WORK TASK – Please give again exactly the lines from the top of the material through the line with "### 2-4. 그리드"; omit each picture.

TASK INPUTS –
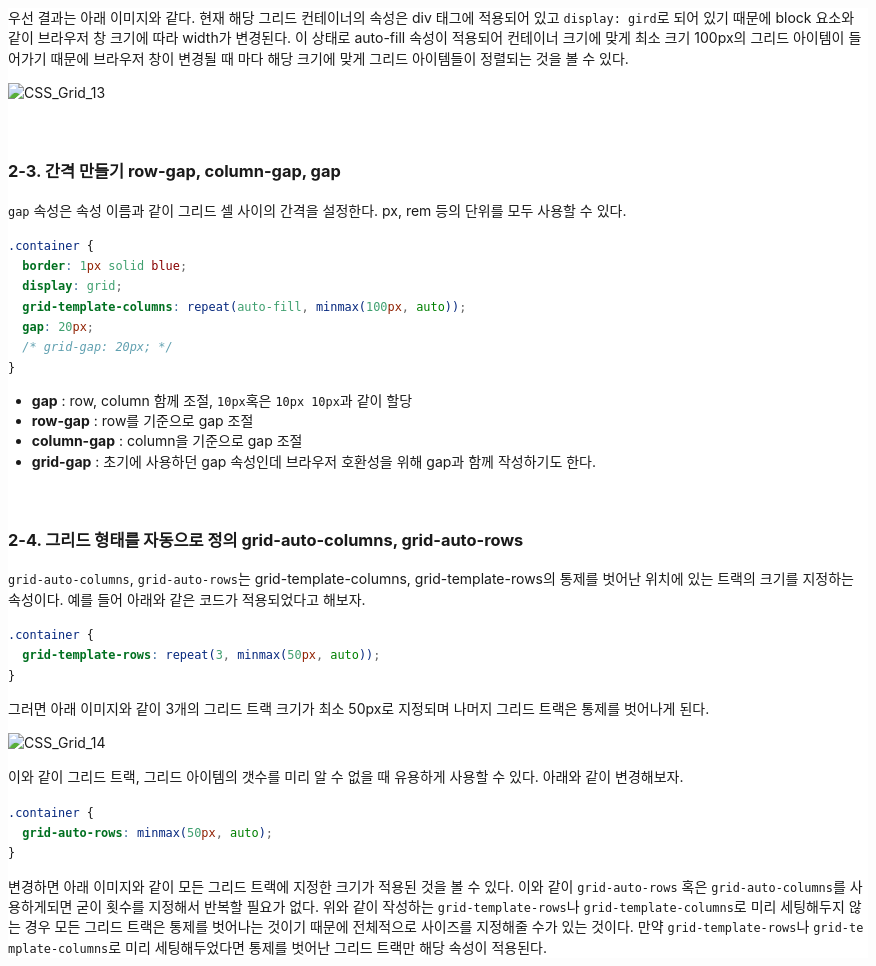우선 결과는 아래 이미지와 같다. 현재 해당 그리드 컨테이너의 속성은 div 태그에 적용되어 있고 `display: gird`로 되어 있기 때문에 block 요소와 같이 브라우저 창 크기에 따라 width가 변경된다. 이 상태로 auto-fill 속성이 적용되어 컨테이너 크기에 맞게 최소 크기 100px의 그리드 아이템이 들어가기 때문에 브라우저 창이 변경될 때 마다 해당 크기에 맞게 그리드 아이템들이 정렬되는 것을 볼 수 있다.

![CSS_Grid_13](https://github.com/Yu-jae-min/Basic-concept/assets/85284246/69ce0203-4d07-412c-b0ac-460afebae34d)

<br>

### 2-3. 간격 만들기 row-gap, column-gap, gap

`gap` 속성은 속성 이름과 같이 그리드 셀 사이의 간격을 설정한다. px, rem 등의 단위를 모두 사용할 수 있다.

```css
.container {
  border: 1px solid blue;
  display: grid;
  grid-template-columns: repeat(auto-fill, minmax(100px, auto));
  gap: 20px;
  /* grid-gap: 20px; */
}
```

- **gap** : row, column 함께 조절, `10px`혹은 `10px 10px`과 같이 할당
- **row-gap** : row를 기준으로 gap 조절
- **column-gap** : column을 기준으로 gap 조절
- **grid-gap** : 초기에 사용하던 gap 속성인데 브라우저 호환성을 위해 gap과 함께 작성하기도 한다.

<br>

### 2-4. 그리드 형태를 자동으로 정의 grid-auto-columns, grid-auto-rows

`grid-auto-columns`, `grid-auto-rows`는 grid-template-columns, grid-template-rows의 통제를 벗어난 위치에 있는 트랙의 크기를 지정하는 속성이다. 예를 들어 아래와 같은 코드가 적용되었다고 해보자.

```css
.container {
  grid-template-rows: repeat(3, minmax(50px, auto));
}
```

그러면 아래 이미지와 같이 3개의 그리드 트랙 크기가 최소 50px로 지정되며 나머지 그리드 트랙은 통제를 벗어나게 된다.

![CSS_Grid_14](https://github.com/Yu-jae-min/Basic-concept/assets/85284246/f829096d-780b-470c-82eb-dee183a7430f)

이와 같이 그리드 트랙, 그리드 아이템의 갯수를 미리 알 수 없을 때 유용하게 사용할 수 있다. 아래와 같이 변경해보자.

```css
.container {
  grid-auto-rows: minmax(50px, auto);
}
```

변경하면 아래 이미지와 같이 모든 그리드 트랙에 지정한 크기가 적용된 것을 볼 수 있다. 이와 같이 `grid-auto-rows` 혹은 `grid-auto-columns`를 사용하게되면 굳이 횟수를 지정해서 반복할 필요가 없다. 위와 같이 작성하는 `grid-template-rows`나 `grid-template-columns`로 미리 세팅해두지 않는 경우 모든 그리드 트랙은 통제를 벗어나는 것이기 때문에 전체적으로 사이즈를 지정해줄 수가 있는 것이다. 만약 `grid-template-rows`나 `grid-template-columns`로 미리 세팅해두었다면 통제를 벗어난 그리드 트랙만 해당 속성이 적용된다.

RESULT OF THIS TASK –
우선 결과는 아래 이미지와 같다. 현재 해당 그리드 컨테이너의 속성은 div 태그에 적용되어 있고 `display: gird`로 되어 있기 때문에 block 요소와 같이 브라우저 창 크기에 따라 width가 변경된다. 이 상태로 auto-fill 속성이 적용되어 컨테이너 크기에 맞게 최소 크기 100px의 그리드 아이템이 들어가기 때문에 브라우저 창이 변경될 때 마다 해당 크기에 맞게 그리드 아이템들이 정렬되는 것을 볼 수 있다.

![CSS_Grid_13](https://github.com/Yu-jae-min/Basic-concept/assets/85284246/69ce0203-4d07-412c-b0ac-460afebae34d)

<br>

### 2-3. 간격 만들기 row-gap, column-gap, gap

`gap` 속성은 속성 이름과 같이 그리드 셀 사이의 간격을 설정한다. px, rem 등의 단위를 모두 사용할 수 있다.

```css
.container {
  border: 1px solid blue;
  display: grid;
  grid-template-columns: repeat(auto-fill, minmax(100px, auto));
  gap: 20px;
  /* grid-gap: 20px; */
}
```

- **gap** : row, column 함께 조절, `10px`혹은 `10px 10px`과 같이 할당
- **row-gap** : row를 기준으로 gap 조절
- **column-gap** : column을 기준으로 gap 조절
- **grid-gap** : 초기에 사용하던 gap 속성인데 브라우저 호환성을 위해 gap과 함께 작성하기도 한다.

<br>

### 2-4. 그리드 형태를 자동으로 정의 grid-auto-columns, grid-auto-rows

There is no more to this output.